■ Your assignment ■
In the entries below, go to the line containing "- To create" and repeat it along with every later line, exactly.

■ Stored data ■
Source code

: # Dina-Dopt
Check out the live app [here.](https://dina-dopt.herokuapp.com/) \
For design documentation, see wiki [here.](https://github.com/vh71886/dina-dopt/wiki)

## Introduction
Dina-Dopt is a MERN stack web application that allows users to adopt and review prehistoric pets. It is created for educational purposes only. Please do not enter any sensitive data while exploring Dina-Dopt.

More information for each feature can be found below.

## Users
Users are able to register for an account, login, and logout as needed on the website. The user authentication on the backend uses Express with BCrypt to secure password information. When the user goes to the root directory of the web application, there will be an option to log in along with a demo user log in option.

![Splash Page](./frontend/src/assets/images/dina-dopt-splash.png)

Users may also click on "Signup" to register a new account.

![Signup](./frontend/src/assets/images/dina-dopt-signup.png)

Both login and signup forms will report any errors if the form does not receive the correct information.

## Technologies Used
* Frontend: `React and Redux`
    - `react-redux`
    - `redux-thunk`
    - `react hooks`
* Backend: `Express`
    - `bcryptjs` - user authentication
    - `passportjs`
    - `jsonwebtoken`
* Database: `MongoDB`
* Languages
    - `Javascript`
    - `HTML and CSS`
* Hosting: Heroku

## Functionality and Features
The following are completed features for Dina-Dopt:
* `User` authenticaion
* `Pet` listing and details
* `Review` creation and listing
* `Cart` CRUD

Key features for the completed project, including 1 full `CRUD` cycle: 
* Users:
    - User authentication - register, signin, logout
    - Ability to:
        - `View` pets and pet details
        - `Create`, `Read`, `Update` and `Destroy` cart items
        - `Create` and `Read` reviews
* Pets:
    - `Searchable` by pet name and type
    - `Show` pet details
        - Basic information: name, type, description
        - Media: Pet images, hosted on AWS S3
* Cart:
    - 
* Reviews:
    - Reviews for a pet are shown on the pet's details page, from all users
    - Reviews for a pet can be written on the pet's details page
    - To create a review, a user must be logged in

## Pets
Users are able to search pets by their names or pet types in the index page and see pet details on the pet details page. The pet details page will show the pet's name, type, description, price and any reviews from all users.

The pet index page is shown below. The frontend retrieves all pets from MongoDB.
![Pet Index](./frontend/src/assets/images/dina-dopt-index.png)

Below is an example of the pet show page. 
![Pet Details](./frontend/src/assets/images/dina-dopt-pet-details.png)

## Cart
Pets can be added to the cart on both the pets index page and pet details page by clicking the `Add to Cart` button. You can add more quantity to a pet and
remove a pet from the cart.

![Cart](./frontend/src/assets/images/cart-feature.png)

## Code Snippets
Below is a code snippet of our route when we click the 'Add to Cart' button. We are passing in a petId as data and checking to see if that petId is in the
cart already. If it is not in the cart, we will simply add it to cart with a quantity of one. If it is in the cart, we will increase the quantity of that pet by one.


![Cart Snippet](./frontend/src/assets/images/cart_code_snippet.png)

■ The answer ■
    - To create a review, a user must be logged in

## Pets
Users are able to search pets by their names or pet types in the index page and see pet details on the pet details page. The pet details page will show the pet's name, type, description, price and any reviews from all users.

The pet index page is shown below. The frontend retrieves all pets from MongoDB.
![Pet Index](./frontend/src/assets/images/dina-dopt-index.png)

Below is an example of the pet show page. 
![Pet Details](./frontend/src/assets/images/dina-dopt-pet-details.png)

## Cart
Pets can be added to the cart on both the pets index page and pet details page by clicking the `Add to Cart` button. You can add more quantity to a pet and
remove a pet from the cart.

![Cart](./frontend/src/assets/images/cart-feature.png)

## Code Snippets
Below is a code snippet of our route when we click the 'Add to Cart' button. We are passing in a petId as data and checking to see if that petId is in the
cart already. If it is not in the cart, we will simply add it to cart with a quantity of one. If it is in the cart, we will increase the quantity of that pet by one.


![Cart Snippet](./frontend/src/assets/images/cart_code_snippet.png)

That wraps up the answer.